Formé à l’école de la piste où il fait partie du cadre national de Daniel Gisiger depuis 2014, très à l’aise sur route contre la montre et sur les parcours accidentés, Gino Mäder a profité du passage à vide de Marc Hirschi, leader de l’équipe IAM Excelcior, pour s’affirmer encore un peu plus sur le plan international après avoir gagné cette saison une étape du Tour d’Alsace et la dernière étape de la Ronde de l’Isard, dans les Pyrénées. Il a ainsi brillamment confirmé les espoirs placés en lui depuis plusieurs saisons.

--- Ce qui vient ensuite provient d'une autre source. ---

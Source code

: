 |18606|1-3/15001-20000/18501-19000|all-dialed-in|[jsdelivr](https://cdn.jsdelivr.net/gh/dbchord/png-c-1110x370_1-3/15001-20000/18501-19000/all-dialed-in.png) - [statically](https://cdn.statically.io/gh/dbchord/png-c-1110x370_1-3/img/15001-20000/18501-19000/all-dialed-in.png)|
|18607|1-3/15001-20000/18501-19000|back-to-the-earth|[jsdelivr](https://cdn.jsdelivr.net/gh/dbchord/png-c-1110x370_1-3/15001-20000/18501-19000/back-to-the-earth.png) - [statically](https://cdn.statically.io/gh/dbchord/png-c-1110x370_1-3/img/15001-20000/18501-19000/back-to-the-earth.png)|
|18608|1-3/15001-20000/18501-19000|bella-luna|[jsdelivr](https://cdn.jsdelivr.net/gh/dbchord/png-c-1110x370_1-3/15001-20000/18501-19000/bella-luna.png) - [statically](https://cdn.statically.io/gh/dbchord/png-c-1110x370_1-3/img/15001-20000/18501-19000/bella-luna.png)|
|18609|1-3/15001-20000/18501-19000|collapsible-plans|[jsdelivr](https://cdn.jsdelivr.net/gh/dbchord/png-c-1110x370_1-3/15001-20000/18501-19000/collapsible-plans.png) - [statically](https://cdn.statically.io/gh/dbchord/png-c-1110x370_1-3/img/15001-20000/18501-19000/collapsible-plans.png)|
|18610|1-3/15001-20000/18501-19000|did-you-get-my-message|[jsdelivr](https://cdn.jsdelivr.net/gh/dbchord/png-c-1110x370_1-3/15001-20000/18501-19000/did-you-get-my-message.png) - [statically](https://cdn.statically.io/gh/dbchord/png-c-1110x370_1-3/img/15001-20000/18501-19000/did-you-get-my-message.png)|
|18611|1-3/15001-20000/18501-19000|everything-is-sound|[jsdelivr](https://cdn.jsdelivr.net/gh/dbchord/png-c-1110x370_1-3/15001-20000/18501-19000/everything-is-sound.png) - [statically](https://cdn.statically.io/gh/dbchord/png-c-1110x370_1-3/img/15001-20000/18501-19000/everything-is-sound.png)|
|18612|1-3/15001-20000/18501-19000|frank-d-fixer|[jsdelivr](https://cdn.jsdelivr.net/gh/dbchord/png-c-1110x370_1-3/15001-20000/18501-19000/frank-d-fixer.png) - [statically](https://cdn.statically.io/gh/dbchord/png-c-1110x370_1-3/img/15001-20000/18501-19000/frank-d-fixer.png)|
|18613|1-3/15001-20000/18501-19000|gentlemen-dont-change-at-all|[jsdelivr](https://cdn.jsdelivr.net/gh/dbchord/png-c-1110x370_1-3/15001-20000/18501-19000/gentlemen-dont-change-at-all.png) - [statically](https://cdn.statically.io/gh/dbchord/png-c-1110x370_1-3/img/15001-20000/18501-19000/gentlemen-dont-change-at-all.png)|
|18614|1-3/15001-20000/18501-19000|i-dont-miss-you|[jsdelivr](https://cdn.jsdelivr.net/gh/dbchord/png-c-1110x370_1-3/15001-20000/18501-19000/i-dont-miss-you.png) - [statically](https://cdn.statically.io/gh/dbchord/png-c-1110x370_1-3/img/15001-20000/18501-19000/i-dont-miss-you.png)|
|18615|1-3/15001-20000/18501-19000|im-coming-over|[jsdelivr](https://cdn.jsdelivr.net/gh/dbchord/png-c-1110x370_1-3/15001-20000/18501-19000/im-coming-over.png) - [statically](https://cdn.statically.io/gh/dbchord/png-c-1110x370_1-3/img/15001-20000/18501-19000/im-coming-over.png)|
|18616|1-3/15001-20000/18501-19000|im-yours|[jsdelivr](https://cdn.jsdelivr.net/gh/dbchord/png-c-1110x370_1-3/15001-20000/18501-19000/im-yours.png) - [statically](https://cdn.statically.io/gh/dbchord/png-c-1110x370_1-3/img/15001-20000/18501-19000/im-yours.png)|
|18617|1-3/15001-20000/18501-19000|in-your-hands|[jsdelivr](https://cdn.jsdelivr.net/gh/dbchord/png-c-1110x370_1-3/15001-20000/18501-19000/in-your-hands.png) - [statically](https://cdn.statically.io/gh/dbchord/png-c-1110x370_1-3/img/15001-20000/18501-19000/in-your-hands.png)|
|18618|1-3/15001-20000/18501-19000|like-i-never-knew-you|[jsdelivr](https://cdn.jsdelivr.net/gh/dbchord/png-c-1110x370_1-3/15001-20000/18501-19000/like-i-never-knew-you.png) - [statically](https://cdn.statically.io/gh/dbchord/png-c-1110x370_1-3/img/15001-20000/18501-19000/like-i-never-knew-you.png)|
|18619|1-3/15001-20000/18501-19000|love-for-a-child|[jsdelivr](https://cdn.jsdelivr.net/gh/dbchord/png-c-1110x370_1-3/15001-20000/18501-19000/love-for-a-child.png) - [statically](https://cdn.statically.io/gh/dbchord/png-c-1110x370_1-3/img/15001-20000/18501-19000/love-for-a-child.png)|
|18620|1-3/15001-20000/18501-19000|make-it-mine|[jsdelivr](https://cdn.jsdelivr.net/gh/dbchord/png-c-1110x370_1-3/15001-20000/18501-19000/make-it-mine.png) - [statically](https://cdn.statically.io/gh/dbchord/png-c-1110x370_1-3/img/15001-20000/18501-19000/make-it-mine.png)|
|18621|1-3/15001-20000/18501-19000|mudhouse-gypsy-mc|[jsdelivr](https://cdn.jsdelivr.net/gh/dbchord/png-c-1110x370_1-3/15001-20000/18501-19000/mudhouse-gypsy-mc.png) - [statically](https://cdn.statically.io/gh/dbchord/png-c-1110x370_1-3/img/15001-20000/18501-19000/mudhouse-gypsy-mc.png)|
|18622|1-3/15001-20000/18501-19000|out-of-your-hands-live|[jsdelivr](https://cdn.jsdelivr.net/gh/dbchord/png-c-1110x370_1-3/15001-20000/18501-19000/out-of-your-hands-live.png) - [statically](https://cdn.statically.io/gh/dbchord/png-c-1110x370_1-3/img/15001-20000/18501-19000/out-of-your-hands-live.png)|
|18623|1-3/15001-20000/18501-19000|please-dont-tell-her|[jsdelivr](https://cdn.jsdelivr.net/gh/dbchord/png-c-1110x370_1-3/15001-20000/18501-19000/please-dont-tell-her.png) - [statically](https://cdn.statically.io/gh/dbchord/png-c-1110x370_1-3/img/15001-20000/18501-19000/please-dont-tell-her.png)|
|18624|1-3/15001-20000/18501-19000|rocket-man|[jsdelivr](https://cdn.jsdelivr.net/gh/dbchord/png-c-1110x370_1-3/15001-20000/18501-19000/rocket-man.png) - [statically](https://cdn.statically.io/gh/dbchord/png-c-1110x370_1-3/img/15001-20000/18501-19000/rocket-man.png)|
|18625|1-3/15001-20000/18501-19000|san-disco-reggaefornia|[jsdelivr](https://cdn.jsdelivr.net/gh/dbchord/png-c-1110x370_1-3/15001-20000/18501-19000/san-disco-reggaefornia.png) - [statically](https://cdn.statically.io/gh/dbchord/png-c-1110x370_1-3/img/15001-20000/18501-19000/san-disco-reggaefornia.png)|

Entre La Bâthie et Crest/Volland (8ème étape), avec le col des Saisies et un final en côte sur 2 km, il s’est imposé en solitaire, avec 15 secondes d’avance sur le Colombien Ivan Sosa, l’Australien Robert Stannard et l’avant-garde du peloton, puis il en a remis une couche le dernier jour avec l’arrivée à St.Colomban-des-Villards sur les flancs du col du Glandon (11 km de montée à 6%). Un réel exploit alors que le col de l’iseran (2'764 m) a dû être rayé du programme à cause de la chaussée verglacée dans la descente et que le départ a été déplacé de Val-d’Isère à Bessans, sur l’autre versant. Gino Mäder s’est dégagé seul dans la descente du difficile col de Chaussy (1’533 m) et s’est lancé dans un véritable raid solitaire Repris à cinq kilomètre de l’arrivée par l’Irlandais Dunbar, le Français Champoussin, le Russe Vlassov, son adversaire direct pour le podium, Sosa et le leader Pogacar, il a encore eu les ressources suffisantes pour les battre au sprint et signer une deuxième victoire en 48 heures grâce à la photo-finish.

Gino Mäder s’était révélé comme junior sur le Tour du Pays de Vaud lors des deux éditions remportées par le grand espoir Adrien Costa, lequel a été récemment victime d’un grave accident d’escalade en Californie (sa jambe droite, écrasée par un bloc de rocher, a dû être amputée). Alors que le double lauréat du TPV lutte désormais pour son futur, l’avenir en revanche s’annonce très encourageant pour Gino Mäder. En 2014 (9ème), promu leader après l’arrivée de la 1ère étape à Romanel, il avait été détrôné vers les Diablerets où Costa s’était imposé en ligne le matin et contre la montre l’après-midi. En 2015 (2ème), il avait gagné le prologue, à Lucens, et la 1ère étape Onnens-Tartegnin avec l’ascension de la difficile côte du Bugnaux. Mais il avait dû céder son maillot jaune à Costa à Champéry où le futur vainqueur avait de nouveau fait coup double. Deuxième du chrono l’après-midi, Mäder avait toutefois consolidé sa place de dauphin.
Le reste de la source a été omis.